Directions:
Copy the data below verbatim, leaving no line out.

Records for the exercise:

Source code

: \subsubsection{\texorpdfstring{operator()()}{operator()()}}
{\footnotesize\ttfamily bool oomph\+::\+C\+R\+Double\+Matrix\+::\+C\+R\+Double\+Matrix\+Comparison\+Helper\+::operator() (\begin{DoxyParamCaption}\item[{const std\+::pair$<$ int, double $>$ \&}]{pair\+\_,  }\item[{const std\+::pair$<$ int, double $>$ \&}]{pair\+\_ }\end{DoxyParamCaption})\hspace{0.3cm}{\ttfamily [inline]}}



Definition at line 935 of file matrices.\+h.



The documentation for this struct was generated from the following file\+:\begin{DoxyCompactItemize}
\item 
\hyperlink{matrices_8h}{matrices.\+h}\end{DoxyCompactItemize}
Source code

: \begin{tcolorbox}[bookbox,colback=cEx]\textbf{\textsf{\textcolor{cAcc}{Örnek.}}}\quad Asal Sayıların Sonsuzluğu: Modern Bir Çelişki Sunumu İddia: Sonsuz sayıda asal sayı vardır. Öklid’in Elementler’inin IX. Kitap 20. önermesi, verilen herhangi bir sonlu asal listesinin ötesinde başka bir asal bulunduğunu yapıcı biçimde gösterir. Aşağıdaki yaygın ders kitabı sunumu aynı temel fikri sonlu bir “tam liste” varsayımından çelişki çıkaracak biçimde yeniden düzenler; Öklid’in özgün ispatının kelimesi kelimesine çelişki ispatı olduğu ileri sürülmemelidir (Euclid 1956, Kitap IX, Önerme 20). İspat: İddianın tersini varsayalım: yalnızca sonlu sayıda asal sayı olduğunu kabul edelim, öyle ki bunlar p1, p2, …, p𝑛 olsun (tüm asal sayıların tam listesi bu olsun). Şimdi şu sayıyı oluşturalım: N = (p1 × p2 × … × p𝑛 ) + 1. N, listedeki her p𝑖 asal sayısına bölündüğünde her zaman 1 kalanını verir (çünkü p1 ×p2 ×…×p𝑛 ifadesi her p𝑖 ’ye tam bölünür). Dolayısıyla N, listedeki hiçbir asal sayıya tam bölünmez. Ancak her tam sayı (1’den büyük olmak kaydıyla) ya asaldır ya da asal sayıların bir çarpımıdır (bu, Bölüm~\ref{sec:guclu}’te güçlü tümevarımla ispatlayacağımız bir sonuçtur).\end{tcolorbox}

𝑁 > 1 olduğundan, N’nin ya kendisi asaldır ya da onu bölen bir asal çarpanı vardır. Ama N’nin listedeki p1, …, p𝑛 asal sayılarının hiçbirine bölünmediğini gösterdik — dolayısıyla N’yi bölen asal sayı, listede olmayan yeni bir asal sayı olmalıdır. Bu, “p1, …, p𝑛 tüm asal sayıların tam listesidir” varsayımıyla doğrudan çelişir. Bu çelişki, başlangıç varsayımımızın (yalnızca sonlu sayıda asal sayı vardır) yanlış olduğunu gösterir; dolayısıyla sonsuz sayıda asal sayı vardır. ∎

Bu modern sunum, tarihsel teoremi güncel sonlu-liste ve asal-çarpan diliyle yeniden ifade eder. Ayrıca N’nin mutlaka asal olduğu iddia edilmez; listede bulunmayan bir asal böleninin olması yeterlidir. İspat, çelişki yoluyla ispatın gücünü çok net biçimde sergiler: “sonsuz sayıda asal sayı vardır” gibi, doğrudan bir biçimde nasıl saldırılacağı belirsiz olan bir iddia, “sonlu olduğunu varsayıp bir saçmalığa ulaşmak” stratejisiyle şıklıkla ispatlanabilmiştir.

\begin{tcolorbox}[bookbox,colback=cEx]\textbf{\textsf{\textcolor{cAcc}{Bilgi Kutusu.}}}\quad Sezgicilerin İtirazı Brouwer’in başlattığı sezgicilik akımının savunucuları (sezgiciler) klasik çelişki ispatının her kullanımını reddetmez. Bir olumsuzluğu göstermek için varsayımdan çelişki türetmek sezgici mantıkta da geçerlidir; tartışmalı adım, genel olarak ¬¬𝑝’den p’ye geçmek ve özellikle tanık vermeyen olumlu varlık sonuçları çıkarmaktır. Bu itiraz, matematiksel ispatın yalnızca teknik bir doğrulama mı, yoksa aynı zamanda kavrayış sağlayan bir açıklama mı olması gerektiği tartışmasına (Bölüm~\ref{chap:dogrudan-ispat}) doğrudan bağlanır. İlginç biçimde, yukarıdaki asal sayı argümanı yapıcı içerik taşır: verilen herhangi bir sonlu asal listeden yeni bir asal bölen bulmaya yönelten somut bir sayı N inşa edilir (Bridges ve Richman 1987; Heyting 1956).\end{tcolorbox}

Finished exercise:
Source code

: \subsubsection{\texorpdfstring{operator()()}{operator()()}}
{\footnotesize\ttfamily bool oomph\+::\+C\+R\+Double\+Matrix\+::\+C\+R\+Double\+Matrix\+Comparison\+Helper\+::operator() (\begin{DoxyParamCaption}\item[{const std\+::pair$<$ int, double $>$ \&}]{pair\+\_,  }\item[{const std\+::pair$<$ int, double $>$ \&}]{pair\+\_ }\end{DoxyParamCaption})\hspace{0.3cm}{\ttfamily [inline]}}



Definition at line 935 of file matrices.\+h.



The documentation for this struct was generated from the following file\+:\begin{DoxyCompactItemize}
\item 
\hyperlink{matrices_8h}{matrices.\+h}\end{DoxyCompactItemize}
Source code

: \begin{tcolorbox}[bookbox,colback=cEx]\textbf{\textsf{\textcolor{cAcc}{Örnek.}}}\quad Asal Sayıların Sonsuzluğu: Modern Bir Çelişki Sunumu İddia: Sonsuz sayıda asal sayı vardır. Öklid’in Elementler’inin IX. Kitap 20. önermesi, verilen herhangi bir sonlu asal listesinin ötesinde başka bir asal bulunduğunu yapıcı biçimde gösterir. Aşağıdaki yaygın ders kitabı sunumu aynı temel fikri sonlu bir “tam liste” varsayımından çelişki çıkaracak biçimde yeniden düzenler; Öklid’in özgün ispatının kelimesi kelimesine çelişki ispatı olduğu ileri sürülmemelidir (Euclid 1956, Kitap IX, Önerme 20). İspat: İddianın tersini varsayalım: yalnızca sonlu sayıda asal sayı olduğunu kabul edelim, öyle ki bunlar p1, p2, …, p𝑛 olsun (tüm asal sayıların tam listesi bu olsun). Şimdi şu sayıyı oluşturalım: N = (p1 × p2 × … × p𝑛 ) + 1. N, listedeki her p𝑖 asal sayısına bölündüğünde her zaman 1 kalanını verir (çünkü p1 ×p2 ×…×p𝑛 ifadesi her p𝑖 ’ye tam bölünür). Dolayısıyla N, listedeki hiçbir asal sayıya tam bölünmez. Ancak her tam sayı (1’den büyük olmak kaydıyla) ya asaldır ya da asal sayıların bir çarpımıdır (bu, Bölüm~\ref{sec:guclu}’te güçlü tümevarımla ispatlayacağımız bir sonuçtur).\end{tcolorbox}

𝑁 > 1 olduğundan, N’nin ya kendisi asaldır ya da onu bölen bir asal çarpanı vardır. Ama N’nin listedeki p1, …, p𝑛 asal sayılarının hiçbirine bölünmediğini gösterdik — dolayısıyla N’yi bölen asal sayı, listede olmayan yeni bir asal sayı olmalıdır. Bu, “p1, …, p𝑛 tüm asal sayıların tam listesidir” varsayımıyla doğrudan çelişir. Bu çelişki, başlangıç varsayımımızın (yalnızca sonlu sayıda asal sayı vardır) yanlış olduğunu gösterir; dolayısıyla sonsuz sayıda asal sayı vardır. ∎

Bu modern sunum, tarihsel teoremi güncel sonlu-liste ve asal-çarpan diliyle yeniden ifade eder. Ayrıca N’nin mutlaka asal olduğu iddia edilmez; listede bulunmayan bir asal böleninin olması yeterlidir. İspat, çelişki yoluyla ispatın gücünü çok net biçimde sergiler: “sonsuz sayıda asal sayı vardır” gibi, doğrudan bir biçimde nasıl saldırılacağı belirsiz olan bir iddia, “sonlu olduğunu varsayıp bir saçmalığa ulaşmak” stratejisiyle şıklıkla ispatlanabilmiştir.

\begin{tcolorbox}[bookbox,colback=cEx]\textbf{\textsf{\textcolor{cAcc}{Bilgi Kutusu.}}}\quad Sezgicilerin İtirazı Brouwer’in başlattığı sezgicilik akımının savunucuları (sezgiciler) klasik çelişki ispatının her kullanımını reddetmez. Bir olumsuzluğu göstermek için varsayımdan çelişki türetmek sezgici mantıkta da geçerlidir; tartışmalı adım, genel olarak ¬¬𝑝’den p’ye geçmek ve özellikle tanık vermeyen olumlu varlık sonuçları çıkarmaktır. Bu itiraz, matematiksel ispatın yalnızca teknik bir doğrulama mı, yoksa aynı zamanda kavrayış sağlayan bir açıklama mı olması gerektiği tartışmasına (Bölüm~\ref{chap:dogrudan-ispat}) doğrudan bağlanır. İlginç biçimde, yukarıdaki asal sayı argümanı yapıcı içerik taşır: verilen herhangi bir sonlu asal listeden yeni bir asal bölen bulmaya yönelten somut bir sayı N inşa edilir (Bridges ve Richman 1987; Heyting 1956).\end{tcolorbox}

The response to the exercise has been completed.